=== Begin Enclosure ===

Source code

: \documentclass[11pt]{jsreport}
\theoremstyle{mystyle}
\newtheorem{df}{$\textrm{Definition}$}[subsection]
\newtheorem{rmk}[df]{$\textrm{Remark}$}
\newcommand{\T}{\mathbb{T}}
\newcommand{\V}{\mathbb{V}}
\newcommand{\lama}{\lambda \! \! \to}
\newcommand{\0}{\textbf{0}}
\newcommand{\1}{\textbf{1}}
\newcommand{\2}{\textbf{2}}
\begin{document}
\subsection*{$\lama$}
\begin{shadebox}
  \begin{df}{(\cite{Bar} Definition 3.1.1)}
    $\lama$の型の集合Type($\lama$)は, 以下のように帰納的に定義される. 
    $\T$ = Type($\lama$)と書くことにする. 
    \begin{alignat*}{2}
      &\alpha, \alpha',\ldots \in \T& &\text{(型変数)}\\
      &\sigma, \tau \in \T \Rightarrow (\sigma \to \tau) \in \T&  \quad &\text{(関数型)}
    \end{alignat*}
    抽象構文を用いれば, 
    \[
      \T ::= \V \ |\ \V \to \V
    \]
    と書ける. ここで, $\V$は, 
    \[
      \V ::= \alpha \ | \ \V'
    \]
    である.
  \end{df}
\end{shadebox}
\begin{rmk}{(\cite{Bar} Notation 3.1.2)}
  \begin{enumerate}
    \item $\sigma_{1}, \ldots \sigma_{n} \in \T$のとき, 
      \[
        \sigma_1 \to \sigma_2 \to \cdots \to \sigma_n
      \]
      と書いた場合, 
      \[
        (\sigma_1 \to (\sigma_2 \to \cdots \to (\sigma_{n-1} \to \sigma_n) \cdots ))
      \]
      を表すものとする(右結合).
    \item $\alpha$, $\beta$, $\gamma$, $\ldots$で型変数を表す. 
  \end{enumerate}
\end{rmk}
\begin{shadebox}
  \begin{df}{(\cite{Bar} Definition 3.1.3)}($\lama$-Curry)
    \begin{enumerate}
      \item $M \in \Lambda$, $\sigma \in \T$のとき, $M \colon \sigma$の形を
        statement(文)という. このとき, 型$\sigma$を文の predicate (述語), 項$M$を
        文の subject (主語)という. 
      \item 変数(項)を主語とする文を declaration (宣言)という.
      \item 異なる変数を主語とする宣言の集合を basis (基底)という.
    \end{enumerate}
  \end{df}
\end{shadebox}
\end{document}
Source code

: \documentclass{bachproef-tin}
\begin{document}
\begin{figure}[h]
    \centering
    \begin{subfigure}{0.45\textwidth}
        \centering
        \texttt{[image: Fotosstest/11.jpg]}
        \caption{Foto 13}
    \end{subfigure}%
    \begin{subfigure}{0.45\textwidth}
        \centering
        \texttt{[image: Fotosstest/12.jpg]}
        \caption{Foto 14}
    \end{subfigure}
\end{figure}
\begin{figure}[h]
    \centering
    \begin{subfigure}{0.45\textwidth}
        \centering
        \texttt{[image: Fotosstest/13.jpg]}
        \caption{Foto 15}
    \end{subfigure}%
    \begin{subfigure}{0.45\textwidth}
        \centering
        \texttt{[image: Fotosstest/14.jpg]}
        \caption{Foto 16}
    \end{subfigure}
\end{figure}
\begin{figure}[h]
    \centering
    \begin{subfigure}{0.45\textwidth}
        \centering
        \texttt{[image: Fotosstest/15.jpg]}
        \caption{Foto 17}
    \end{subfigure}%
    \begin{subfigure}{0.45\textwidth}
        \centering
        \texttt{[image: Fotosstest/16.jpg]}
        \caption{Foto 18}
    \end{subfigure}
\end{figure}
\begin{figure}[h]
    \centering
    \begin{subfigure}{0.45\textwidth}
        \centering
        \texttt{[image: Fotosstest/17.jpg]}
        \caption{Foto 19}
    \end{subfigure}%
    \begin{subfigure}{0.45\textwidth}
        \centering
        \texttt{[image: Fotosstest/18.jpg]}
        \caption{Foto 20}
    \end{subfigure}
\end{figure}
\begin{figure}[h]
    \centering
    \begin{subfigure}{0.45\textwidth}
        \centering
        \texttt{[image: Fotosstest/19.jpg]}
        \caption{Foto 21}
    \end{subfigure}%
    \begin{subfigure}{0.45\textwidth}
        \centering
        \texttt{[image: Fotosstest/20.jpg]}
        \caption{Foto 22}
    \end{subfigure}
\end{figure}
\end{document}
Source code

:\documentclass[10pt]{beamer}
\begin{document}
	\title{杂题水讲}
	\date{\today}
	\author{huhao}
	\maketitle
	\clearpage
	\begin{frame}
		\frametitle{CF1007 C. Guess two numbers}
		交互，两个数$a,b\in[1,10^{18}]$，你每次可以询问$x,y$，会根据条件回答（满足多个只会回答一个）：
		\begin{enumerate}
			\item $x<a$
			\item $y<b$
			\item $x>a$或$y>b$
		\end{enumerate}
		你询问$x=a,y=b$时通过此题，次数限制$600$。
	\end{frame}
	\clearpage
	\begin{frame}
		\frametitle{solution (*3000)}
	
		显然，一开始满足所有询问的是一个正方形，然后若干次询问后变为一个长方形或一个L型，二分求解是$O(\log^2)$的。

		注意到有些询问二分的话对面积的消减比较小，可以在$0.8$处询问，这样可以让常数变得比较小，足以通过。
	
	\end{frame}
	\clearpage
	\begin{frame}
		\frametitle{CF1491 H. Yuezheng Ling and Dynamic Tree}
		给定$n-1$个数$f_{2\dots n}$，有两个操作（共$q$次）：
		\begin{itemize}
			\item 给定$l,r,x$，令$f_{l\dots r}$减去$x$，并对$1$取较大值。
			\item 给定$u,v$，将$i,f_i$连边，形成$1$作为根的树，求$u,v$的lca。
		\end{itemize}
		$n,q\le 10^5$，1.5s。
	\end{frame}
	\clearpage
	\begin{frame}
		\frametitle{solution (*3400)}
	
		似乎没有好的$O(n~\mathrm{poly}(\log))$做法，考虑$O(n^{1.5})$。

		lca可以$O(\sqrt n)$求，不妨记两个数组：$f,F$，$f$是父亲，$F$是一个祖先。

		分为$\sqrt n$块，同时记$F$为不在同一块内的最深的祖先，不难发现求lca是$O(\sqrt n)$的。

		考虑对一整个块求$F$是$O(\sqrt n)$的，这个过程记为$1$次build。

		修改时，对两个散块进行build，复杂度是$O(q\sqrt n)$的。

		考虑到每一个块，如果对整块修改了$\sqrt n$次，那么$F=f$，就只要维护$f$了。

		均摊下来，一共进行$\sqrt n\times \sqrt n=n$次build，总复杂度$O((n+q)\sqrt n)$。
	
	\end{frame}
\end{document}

=== End Enclosure ===

What you hand back must match the records above exactly.

● Output of the exercise:
Source code

: \documentclass[11pt]{jsreport}
\theoremstyle{mystyle}
\newtheorem{df}{$\textrm{Definition}$}[subsection]
\newtheorem{rmk}[df]{$\textrm{Remark}$}
\newcommand{\T}{\mathbb{T}}
\newcommand{\V}{\mathbb{V}}
\newcommand{\lama}{\lambda \! \! \to}
\newcommand{\0}{\textbf{0}}
\newcommand{\1}{\textbf{1}}
\newcommand{\2}{\textbf{2}}
\begin{document}
\subsection*{$\lama$}
\begin{shadebox}
  \begin{df}{(\cite{Bar} Definition 3.1.1)}
    $\lama$の型の集合Type($\lama$)は, 以下のように帰納的に定義される. 
    $\T$ = Type($\lama$)と書くことにする. 
    \begin{alignat*}{2}
      &\alpha, \alpha',\ldots \in \T& &\text{(型変数)}\\
      &\sigma, \tau \in \T \Rightarrow (\sigma \to \tau) \in \T&  \quad &\text{(関数型)}
    \end{alignat*}
    抽象構文を用いれば, 
    \[
      \T ::= \V \ |\ \V \to \V
    \]
    と書ける. ここで, $\V$は, 
    \[
      \V ::= \alpha \ | \ \V'
    \]
    である.
  \end{df}
\end{shadebox}
\begin{rmk}{(\cite{Bar} Notation 3.1.2)}
  \begin{enumerate}
    \item $\sigma_{1}, \ldots \sigma_{n} \in \T$のとき, 
      \[
        \sigma_1 \to \sigma_2 \to \cdots \to \sigma_n
      \]
      と書いた場合, 
      \[
        (\sigma_1 \to (\sigma_2 \to \cdots \to (\sigma_{n-1} \to \sigma_n) \cdots ))
      \]
      を表すものとする(右結合).
    \item $\alpha$, $\beta$, $\gamma$, $\ldots$で型変数を表す. 
  \end{enumerate}
\end{rmk}
\begin{shadebox}
  \begin{df}{(\cite{Bar} Definition 3.1.3)}($\lama$-Curry)
    \begin{enumerate}
      \item $M \in \Lambda$, $\sigma \in \T$のとき, $M \colon \sigma$の形を
        statement(文)という. このとき, 型$\sigma$を文の predicate (述語), 項$M$を
        文の subject (主語)という. 
      \item 変数(項)を主語とする文を declaration (宣言)という.
      \item 異なる変数を主語とする宣言の集合を basis (基底)という.
    \end{enumerate}
  \end{df}
\end{shadebox}
\end{document}
Source code

: \documentclass{bachproef-tin}
\begin{document}
\begin{figure}[h]
    \centering
    \begin{subfigure}{0.45\textwidth}
        \centering
        \texttt{[image: Fotosstest/11.jpg]}
        \caption{Foto 13}
    \end{subfigure}%
    \begin{subfigure}{0.45\textwidth}
        \centering
        \texttt{[image: Fotosstest/12.jpg]}
        \caption{Foto 14}
    \end{subfigure}
\end{figure}
\begin{figure}[h]
    \centering
    \begin{subfigure}{0.45\textwidth}
        \centering
        \texttt{[image: Fotosstest/13.jpg]}
        \caption{Foto 15}
    \end{subfigure}%
    \begin{subfigure}{0.45\textwidth}
        \centering
        \texttt{[image: Fotosstest/14.jpg]}
        \caption{Foto 16}
    \end{subfigure}
\end{figure}
\begin{figure}[h]
    \centering
    \begin{subfigure}{0.45\textwidth}
        \centering
        \texttt{[image: Fotosstest/15.jpg]}
        \caption{Foto 17}
    \end{subfigure}%
    \begin{subfigure}{0.45\textwidth}
        \centering
        \texttt{[image: Fotosstest/16.jpg]}
        \caption{Foto 18}
    \end{subfigure}
\end{figure}
\begin{figure}[h]
    \centering
    \begin{subfigure}{0.45\textwidth}
        \centering
        \texttt{[image: Fotosstest/17.jpg]}
        \caption{Foto 19}
    \end{subfigure}%
    \begin{subfigure}{0.45\textwidth}
        \centering
        \texttt{[image: Fotosstest/18.jpg]}
        \caption{Foto 20}
    \end{subfigure}
\end{figure}
\begin{figure}[h]
    \centering
    \begin{subfigure}{0.45\textwidth}
        \centering
        \texttt{[image: Fotosstest/19.jpg]}
        \caption{Foto 21}
    \end{subfigure}%
    \begin{subfigure}{0.45\textwidth}
        \centering
        \texttt{[image: Fotosstest/20.jpg]}
        \caption{Foto 22}
    \end{subfigure}
\end{figure}
\end{document}
Source code

:\documentclass[10pt]{beamer}
\begin{document}
	\title{杂题水讲}
	\date{\today}
	\author{huhao}
	\maketitle
	\clearpage
	\begin{frame}
		\frametitle{CF1007 C. Guess two numbers}
		交互，两个数$a,b\in[1,10^{18}]$，你每次可以询问$x,y$，会根据条件回答（满足多个只会回答一个）：
		\begin{enumerate}
			\item $x<a$
			\item $y<b$
			\item $x>a$或$y>b$
		\end{enumerate}
		你询问$x=a,y=b$时通过此题，次数限制$600$。
	\end{frame}
	\clearpage
	\begin{frame}
		\frametitle{solution (*3000)}
	
		显然，一开始满足所有询问的是一个正方形，然后若干次询问后变为一个长方形或一个L型，二分求解是$O(\log^2)$的。

		注意到有些询问二分的话对面积的消减比较小，可以在$0.8$处询问，这样可以让常数变得比较小，足以通过。
	
	\end{frame}
	\clearpage
	\begin{frame}
		\frametitle{CF1491 H. Yuezheng Ling and Dynamic Tree}
		给定$n-1$个数$f_{2\dots n}$，有两个操作（共$q$次）：
		\begin{itemize}
			\item 给定$l,r,x$，令$f_{l\dots r}$减去$x$，并对$1$取较大值。
			\item 给定$u,v$，将$i,f_i$连边，形成$1$作为根的树，求$u,v$的lca。
		\end{itemize}
		$n,q\le 10^5$，1.5s。
	\end{frame}
	\clearpage
	\begin{frame}
		\frametitle{solution (*3400)}
	
		似乎没有好的$O(n~\mathrm{poly}(\log))$做法，考虑$O(n^{1.5})$。

		lca可以$O(\sqrt n)$求，不妨记两个数组：$f,F$，$f$是父亲，$F$是一个祖先。

		分为$\sqrt n$块，同时记$F$为不在同一块内的最深的祖先，不难发现求lca是$O(\sqrt n)$的。

		考虑对一整个块求$F$是$O(\sqrt n)$的，这个过程记为$1$次build。

		修改时，对两个散块进行build，复杂度是$O(q\sqrt n)$的。

		考虑到每一个块，如果对整块修改了$\sqrt n$次，那么$F=f$，就只要维护$f$了。

		均摊下来，一共进行$\sqrt n\times \sqrt n=n$次build，总复杂度$O((n+q)\sqrt n)$。
	
	\end{frame}
\end{document}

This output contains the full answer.